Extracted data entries
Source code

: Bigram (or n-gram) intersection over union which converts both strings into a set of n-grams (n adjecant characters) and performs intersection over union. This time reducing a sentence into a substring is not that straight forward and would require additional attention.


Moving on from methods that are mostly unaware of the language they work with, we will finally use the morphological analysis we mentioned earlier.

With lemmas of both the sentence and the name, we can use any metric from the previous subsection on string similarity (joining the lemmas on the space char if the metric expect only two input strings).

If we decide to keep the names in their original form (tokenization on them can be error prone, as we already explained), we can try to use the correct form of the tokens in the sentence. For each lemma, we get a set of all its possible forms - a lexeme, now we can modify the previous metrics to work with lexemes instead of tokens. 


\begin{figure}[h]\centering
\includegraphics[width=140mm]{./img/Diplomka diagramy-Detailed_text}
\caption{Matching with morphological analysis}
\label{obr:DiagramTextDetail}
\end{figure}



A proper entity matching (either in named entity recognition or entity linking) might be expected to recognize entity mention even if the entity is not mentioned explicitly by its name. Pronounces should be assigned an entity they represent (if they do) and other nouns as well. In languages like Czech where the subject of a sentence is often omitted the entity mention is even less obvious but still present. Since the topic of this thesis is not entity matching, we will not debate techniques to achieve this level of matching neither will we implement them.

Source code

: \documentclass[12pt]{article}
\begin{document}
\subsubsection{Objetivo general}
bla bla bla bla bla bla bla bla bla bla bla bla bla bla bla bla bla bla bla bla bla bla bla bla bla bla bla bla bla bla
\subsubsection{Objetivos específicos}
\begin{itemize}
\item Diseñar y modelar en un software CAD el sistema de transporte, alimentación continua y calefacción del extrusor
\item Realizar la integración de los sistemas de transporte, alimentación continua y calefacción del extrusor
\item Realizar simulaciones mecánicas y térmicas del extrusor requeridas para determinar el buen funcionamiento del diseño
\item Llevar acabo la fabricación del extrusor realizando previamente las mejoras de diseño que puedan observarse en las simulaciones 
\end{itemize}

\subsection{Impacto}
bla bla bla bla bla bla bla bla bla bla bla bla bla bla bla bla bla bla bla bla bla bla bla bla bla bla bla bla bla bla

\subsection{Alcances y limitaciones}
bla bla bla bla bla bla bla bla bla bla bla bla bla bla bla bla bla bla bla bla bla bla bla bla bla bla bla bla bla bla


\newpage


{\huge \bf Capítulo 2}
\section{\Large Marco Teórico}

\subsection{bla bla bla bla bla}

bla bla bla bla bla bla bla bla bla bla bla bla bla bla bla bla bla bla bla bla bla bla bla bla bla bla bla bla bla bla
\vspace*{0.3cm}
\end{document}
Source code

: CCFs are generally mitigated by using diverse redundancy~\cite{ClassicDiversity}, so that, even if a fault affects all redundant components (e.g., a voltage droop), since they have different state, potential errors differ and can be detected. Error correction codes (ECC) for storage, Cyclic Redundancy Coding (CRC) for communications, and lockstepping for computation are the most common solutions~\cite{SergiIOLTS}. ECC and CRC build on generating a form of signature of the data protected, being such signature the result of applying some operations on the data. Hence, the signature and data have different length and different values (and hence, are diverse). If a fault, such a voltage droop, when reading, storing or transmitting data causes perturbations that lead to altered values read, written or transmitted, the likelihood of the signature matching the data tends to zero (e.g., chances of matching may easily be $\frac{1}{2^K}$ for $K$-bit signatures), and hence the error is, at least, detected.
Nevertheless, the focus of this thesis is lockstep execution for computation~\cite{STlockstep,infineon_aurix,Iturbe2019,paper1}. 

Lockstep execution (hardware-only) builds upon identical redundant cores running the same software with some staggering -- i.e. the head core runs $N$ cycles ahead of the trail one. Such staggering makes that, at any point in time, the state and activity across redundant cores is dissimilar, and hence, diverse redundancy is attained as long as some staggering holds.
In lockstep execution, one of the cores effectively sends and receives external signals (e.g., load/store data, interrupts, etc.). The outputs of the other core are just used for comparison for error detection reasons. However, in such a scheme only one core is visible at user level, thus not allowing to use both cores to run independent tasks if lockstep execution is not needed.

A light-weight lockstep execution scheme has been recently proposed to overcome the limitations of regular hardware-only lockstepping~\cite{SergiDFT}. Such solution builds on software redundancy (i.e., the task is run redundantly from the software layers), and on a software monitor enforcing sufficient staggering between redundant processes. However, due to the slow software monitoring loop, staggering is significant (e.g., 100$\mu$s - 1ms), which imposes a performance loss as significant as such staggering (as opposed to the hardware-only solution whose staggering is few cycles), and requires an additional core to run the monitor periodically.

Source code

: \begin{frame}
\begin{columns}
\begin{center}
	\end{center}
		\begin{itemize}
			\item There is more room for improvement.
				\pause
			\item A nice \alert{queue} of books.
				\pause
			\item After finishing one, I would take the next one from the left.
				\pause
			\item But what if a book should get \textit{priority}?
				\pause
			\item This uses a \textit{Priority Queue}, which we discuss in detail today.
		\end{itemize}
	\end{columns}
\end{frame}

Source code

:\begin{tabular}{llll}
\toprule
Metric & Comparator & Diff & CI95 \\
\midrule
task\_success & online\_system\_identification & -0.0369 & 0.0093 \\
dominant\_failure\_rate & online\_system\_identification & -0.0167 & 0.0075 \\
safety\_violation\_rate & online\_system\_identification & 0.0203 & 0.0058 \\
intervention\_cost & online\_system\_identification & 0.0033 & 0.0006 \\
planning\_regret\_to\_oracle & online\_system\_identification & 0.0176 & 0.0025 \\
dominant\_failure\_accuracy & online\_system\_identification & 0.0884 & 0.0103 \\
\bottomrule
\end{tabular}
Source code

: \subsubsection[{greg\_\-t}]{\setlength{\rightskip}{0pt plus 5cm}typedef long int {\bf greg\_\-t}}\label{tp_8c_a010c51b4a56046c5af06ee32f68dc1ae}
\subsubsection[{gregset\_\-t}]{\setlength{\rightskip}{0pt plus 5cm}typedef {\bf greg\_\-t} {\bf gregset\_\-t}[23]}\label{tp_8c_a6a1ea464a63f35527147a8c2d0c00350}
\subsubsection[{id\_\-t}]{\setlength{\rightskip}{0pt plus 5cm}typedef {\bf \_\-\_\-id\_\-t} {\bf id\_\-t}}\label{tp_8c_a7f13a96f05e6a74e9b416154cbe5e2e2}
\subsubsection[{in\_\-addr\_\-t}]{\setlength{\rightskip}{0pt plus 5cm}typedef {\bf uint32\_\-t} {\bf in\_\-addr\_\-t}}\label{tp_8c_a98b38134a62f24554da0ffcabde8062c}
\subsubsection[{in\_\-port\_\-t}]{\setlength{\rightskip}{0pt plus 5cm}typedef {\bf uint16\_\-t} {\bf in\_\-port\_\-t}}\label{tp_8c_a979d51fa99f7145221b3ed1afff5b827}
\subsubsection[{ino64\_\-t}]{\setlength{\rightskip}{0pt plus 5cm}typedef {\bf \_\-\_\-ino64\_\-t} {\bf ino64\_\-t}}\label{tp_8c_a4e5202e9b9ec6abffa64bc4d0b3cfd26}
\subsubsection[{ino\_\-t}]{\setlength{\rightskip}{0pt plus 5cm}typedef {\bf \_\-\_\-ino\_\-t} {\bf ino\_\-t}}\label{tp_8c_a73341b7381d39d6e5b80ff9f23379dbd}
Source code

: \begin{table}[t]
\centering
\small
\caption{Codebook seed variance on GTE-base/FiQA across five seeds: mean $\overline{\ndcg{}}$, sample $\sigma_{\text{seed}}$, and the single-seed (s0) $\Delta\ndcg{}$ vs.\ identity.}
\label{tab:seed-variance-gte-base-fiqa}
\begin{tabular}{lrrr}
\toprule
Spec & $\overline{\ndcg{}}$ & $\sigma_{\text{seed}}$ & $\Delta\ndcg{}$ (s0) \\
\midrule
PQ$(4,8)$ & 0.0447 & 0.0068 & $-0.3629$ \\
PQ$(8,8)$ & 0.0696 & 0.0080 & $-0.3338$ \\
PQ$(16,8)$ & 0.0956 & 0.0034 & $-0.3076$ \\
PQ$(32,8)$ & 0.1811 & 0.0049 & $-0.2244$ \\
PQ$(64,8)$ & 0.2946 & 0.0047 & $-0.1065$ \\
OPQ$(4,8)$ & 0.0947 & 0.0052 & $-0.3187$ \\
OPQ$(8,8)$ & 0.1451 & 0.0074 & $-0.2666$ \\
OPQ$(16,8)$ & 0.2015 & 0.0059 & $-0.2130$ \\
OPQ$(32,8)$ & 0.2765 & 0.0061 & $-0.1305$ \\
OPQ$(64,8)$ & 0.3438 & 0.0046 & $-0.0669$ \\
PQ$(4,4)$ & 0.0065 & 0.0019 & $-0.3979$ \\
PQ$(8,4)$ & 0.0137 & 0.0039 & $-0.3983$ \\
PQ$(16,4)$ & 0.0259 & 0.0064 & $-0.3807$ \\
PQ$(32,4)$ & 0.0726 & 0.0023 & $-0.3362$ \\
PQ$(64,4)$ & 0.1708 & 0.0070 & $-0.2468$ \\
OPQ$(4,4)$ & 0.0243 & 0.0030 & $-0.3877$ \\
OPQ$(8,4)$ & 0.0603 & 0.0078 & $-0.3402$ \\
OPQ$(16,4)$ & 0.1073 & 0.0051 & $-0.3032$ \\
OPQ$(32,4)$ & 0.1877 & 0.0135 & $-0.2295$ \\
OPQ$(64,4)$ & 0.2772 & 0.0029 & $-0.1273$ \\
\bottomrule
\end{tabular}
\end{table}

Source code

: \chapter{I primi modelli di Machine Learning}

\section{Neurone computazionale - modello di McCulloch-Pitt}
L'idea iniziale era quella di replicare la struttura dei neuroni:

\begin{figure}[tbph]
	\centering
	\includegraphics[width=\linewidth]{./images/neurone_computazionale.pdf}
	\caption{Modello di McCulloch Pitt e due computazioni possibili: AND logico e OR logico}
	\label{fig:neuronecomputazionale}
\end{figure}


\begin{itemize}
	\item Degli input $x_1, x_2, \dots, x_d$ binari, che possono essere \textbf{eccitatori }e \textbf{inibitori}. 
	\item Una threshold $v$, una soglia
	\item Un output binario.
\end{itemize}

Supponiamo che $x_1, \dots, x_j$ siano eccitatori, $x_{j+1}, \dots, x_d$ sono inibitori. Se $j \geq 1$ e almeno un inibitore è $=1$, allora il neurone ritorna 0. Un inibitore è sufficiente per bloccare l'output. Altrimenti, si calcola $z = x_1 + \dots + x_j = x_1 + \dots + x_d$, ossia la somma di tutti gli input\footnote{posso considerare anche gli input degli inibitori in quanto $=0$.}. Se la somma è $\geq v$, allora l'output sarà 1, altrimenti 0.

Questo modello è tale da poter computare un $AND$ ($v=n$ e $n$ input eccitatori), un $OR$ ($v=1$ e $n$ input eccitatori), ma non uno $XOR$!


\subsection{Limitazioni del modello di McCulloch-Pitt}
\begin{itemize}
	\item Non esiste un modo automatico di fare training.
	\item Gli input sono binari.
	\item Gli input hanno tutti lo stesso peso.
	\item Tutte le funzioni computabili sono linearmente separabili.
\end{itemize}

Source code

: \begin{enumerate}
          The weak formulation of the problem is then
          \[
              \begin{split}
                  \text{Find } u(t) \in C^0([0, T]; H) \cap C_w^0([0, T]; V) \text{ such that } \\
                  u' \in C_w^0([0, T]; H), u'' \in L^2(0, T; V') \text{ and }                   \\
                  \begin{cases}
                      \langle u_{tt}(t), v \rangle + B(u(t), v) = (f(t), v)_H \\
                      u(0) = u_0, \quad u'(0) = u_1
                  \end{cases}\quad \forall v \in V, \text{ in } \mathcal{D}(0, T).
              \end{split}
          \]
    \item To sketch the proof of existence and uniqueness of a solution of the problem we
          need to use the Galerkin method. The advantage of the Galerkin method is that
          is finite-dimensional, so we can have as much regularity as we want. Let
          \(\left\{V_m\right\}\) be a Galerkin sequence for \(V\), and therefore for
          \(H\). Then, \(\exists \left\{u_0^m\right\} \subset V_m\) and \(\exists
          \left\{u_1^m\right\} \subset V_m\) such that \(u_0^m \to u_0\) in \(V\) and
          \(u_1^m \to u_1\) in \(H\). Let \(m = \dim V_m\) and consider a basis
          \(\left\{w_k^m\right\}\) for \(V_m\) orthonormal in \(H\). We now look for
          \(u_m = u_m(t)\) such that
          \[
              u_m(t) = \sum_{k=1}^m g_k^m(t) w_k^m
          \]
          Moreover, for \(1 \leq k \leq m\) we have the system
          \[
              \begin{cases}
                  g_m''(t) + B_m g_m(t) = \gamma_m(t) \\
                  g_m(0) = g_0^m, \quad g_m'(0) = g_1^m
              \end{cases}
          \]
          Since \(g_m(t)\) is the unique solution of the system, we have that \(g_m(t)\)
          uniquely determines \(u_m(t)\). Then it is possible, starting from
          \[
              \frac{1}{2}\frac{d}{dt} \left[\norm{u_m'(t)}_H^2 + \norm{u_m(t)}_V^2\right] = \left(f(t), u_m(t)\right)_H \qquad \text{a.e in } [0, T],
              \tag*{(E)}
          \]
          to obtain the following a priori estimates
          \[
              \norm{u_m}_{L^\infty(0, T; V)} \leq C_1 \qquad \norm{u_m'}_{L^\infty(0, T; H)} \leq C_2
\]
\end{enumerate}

### What you should do
Only the lines of the data holding the string "alimentación" are wanted; copy each of them.

### Answer area
\item Diseñar y modelar en un software CAD el sistema de transporte, alimentación continua y calefacción del extrusor
\item Realizar la integración de los sistemas de transporte, alimentación continua y calefacción del extrusor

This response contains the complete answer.